Chez Les Weil, de Sylvie Weil

Chez les Weil, sous titré André et Simone, est un récit de Sylvie Weil, paru chez Libretto (au passage, je lis trop peu de choses de chez eux, mais ils ont un catalogue original, qui vaut le détour).  Sur la couverture, on voit Simone Weil, la philosophe, pas la politique, et son frère André Weil, le mathématicien,  regarder vers l'objectif en souriant. Le fond est jaune, laid et il m'a fallu un moment pour ouvrir le livre.
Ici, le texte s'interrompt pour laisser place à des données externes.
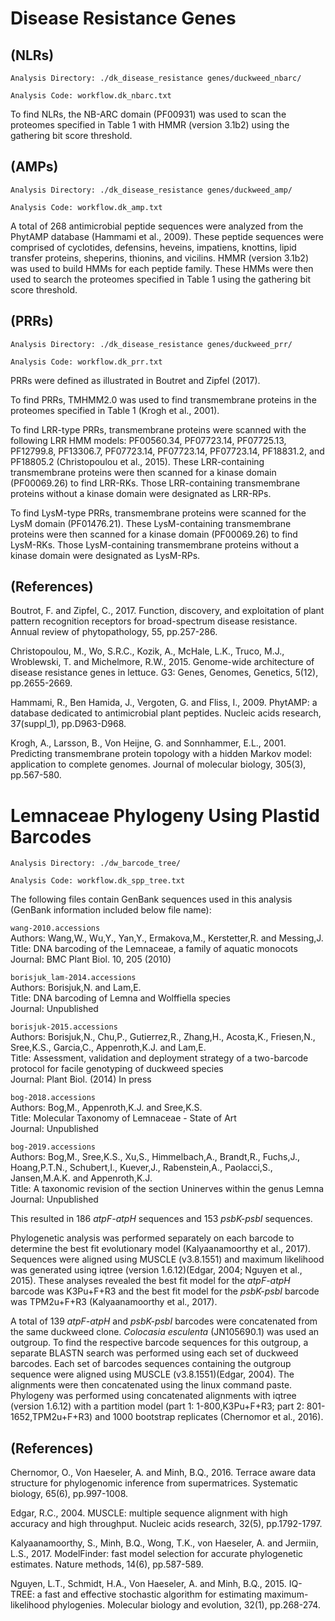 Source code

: # Disease Resistance Genes

## (NLRs)

`Analysis Directory: ./dk_disease_resistance genes/duckweed_nbarc/`

`Analysis Code: workflow.dk_nbarc.txt` 

To find NLRs, the NB-ARC domain (PF00931) was used to scan the proteomes specified in Table 1 with HMMR (version 3.1b2) using the gathering bit score threshold.

## (AMPs)

`Analysis Directory: ./dk_disease_resistance genes/duckweed_amp/`

`Analysis Code: workflow.dk_amp.txt`

A total of 268 antimicrobial peptide sequences were analyzed from the PhytAMP database (Hammami et al., 2009). These peptide sequences were comprised of cyclotides, defensins, heveins, impatiens, knottins, lipid transfer proteins, sheperins, thionins, and vicilins. HMMR (version 3.1b2) was used to build HMMs for each peptide family. These HMMs were then used to search the proteomes specified in Table 1 using the gathering bit score threshold.
 
## (PRRs)

`Analysis Directory: ./dk_disease_resistance genes/duckweed_prr/`

`Analysis Code: workflow.dk_prr.txt`

PRRs were defined as illustrated in Boutret and Zipfel (2017).
 
To find PRRs, TMHMM2.0 was used to find transmembrane proteins in the proteomes specified in Table 1 (Krogh et al., 2001).

To find LRR-type PRRs, transmembrane proteins were scanned with the following LRR HMM models: PF00560.34, PF07723.14, PF07725.13, PF12799.8, PF13306.7, PF07723.14, PF07723.14, PF07723.14, PF18831.2, and PF18805.2 (Christopoulou et al., 2015). These LRR-containing transmembrane proteins were then scanned for a kinase domain (PF00069.26) to find LRR-RKs. Those LRR-containing transmembrane proteins without a kinase domain were designated as LRR-RPs.

To find LysM-type PRRs, transmembrane proteins were scanned for the LysM domain (PF01476.21). These LysM-containing transmembrane proteins were then scanned for a kinase domain (PF00069.26) to find LysM-RKs. Those LysM-containing transmembrane proteins without a kinase domain were designated as LysM-RPs.

## (References)

Boutrot, F. and Zipfel, C., 2017. Function, discovery, and exploitation of plant pattern recognition receptors for broad-spectrum disease resistance. Annual review of phytopathology, 55, pp.257-286.

Christopoulou, M., Wo, S.R.C., Kozik, A., McHale, L.K., Truco, M.J., Wroblewski, T. and Michelmore, R.W., 2015. Genome-wide architecture of disease resistance genes in lettuce. G3: Genes, Genomes, Genetics, 5(12), pp.2655-2669.

Hammami, R., Ben Hamida, J., Vergoten, G. and Fliss, I., 2009. PhytAMP: a database dedicated to antimicrobial plant peptides. Nucleic acids research, 37(suppl_1), pp.D963-D968.

Krogh, A., Larsson, B., Von Heijne, G. and Sonnhammer, E.L., 2001. Predicting transmembrane protein topology with a hidden Markov model: application to complete genomes. Journal of molecular biology, 305(3), pp.567-580.

# Lemnaceae Phylogeny Using Plastid Barcodes

`Analysis Directory: ./dw_barcode_tree/`

`Analysis Code: workflow.dk_spp_tree.txt`

The following files contain GenBank sequences used in this analysis (GenBank information included below file name):

`wang-2010.accessions` <br />
Authors: Wang,W., Wu,Y., Yan,Y., Ermakova,M., Kerstetter,R. and Messing,J. <br />
Title:   DNA barcoding of the Lemnaceae, a family of aquatic monocots <br />
Journal: BMC Plant Biol. 10, 205 (2010) <br />

`borisjuk_lam-2014.accessions` <br />
Authors: Borisjuk,N. and Lam,E. <br />
Title:   DNA barcoding of Lemna and Wolffiella species <br />
Journal: Unpublished <br />

`borisjuk-2015.accessions` <br />
Authors: Borisjuk,N., Chu,P., Gutierrez,R., Zhang,H., Acosta,K., Friesen,N., Sree,K.S., Garcia,C., Appenroth,K.J. and Lam,E. <br />
Title:   Assessment, validation and deployment strategy of a two-barcode protocol for facile genotyping of duckweed species <br />
Journal: Plant Biol. (2014) In press <br />

`bog-2018.accessions` <br />
Authors: Bog,M., Appenroth,K.J. and Sree,K.S. <br />
Title:   Molecular Taxonomy of Lemnaceae - State of Art <br />
Journal: Unpublished <br />

`bog-2019.accessions` <br />
Authors: Bog,M., Sree,K.S., Xu,S., Himmelbach,A., Brandt,R., Fuchs,J., Hoang,P.T.N., Schubert,I., Kuever,J., Rabenstein,A., Paolacci,S., Jansen,M.A.K. and Appenroth,K.J. <br />
Title:   A taxonomic revision of the section Uninerves within the genus Lemna <br />
Journal: Unpublished <br />

This resulted in 186 _atpF-atpH_ sequences and 153 _psbK-psbI_ sequences.

Phylogenetic analysis was performed separately on each barcode to determine the best fit evolutionary model (Kalyaanamoorthy et al., 2017). Sequences were aligned using MUSCLE (v3.8.1551) and maximum likelihood was generated using iqtree (version 1.6.12)(Edgar, 2004; Nguyen et al., 2015). These analyses revealed the best fit model for the _atpF-atpH_ barcode was K3Pu+F+R3 and the best fit model for the _psbK-psbI_ barcode was TPM2u+F+R3 (Kalyaanamoorthy et al., 2017).

A total of 139 _atpF-atpH_ and _psbK-psbI_ barcodes were concatenated from the same duckweed clone. _Colocasia esculenta_ (JN105690.1) was used an outgroup. To find the respective barcode sequences for this outgroup, a separate BLASTN search was performed using each set of duckweed barcodes. Each set of barcodes sequences containing the outgroup sequence were aligned using MUSCLE (v3.8.1551)(Edgar, 2004). The alignments were then concatenated using the linux command paste. Phylogeny was performed using concatenated alignments with iqtree (version 1.6.12) with a partition model (part 1: 1-800,K3Pu+F+R3; part 2: 801-1652,TPM2u+F+R3) and 1000 bootstrap replicates (Chernomor et al., 2016).


## (References)

Chernomor, O., Von Haeseler, A. and Minh, B.Q., 2016. Terrace aware data structure for phylogenomic inference from supermatrices. Systematic biology, 65(6), pp.997-1008.

Edgar, R.C., 2004. MUSCLE: multiple sequence alignment with high accuracy and high throughput. Nucleic acids research, 32(5), pp.1792-1797.

Kalyaanamoorthy, S., Minh, B.Q., Wong, T.K., von Haeseler, A. and Jermiin, L.S., 2017. ModelFinder: fast model selection for accurate phylogenetic estimates. Nature methods, 14(6), pp.587-589.

Nguyen, L.T., Schmidt, H.A., Von Haeseler, A. and Minh, B.Q., 2015. IQ-TREE: a fast and effective stochastic algorithm for estimating maximum-likelihood phylogenies. Molecular biology and evolution, 32(1), pp.268-274.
Je suppose que je m'attendais à une hagiographie, le genre de trucs où l'auteur veut profiter un peu du prestige de sa glorieuse ascendance.
Tout faux.

Chez les Weil est un choc doux. Écrire ce qu'on sait d'une femme - que le monde considère comme une sainte- ce qu'on sait de son père -que le monde considère comme un génie-  exige un courage particulier. Et une délicatesse, aussi. Sylvie Weil ne règle pas de comptes, elle écrit simplement, au départ de ce livre, qu'il n'a pas toujours été simple d'être avant tout la nièce de Simone, comme une relique qu'on vient toucher pour s'accaparer un peu de sainteté de la disparue. Elle écrit : le tibia de la sainte.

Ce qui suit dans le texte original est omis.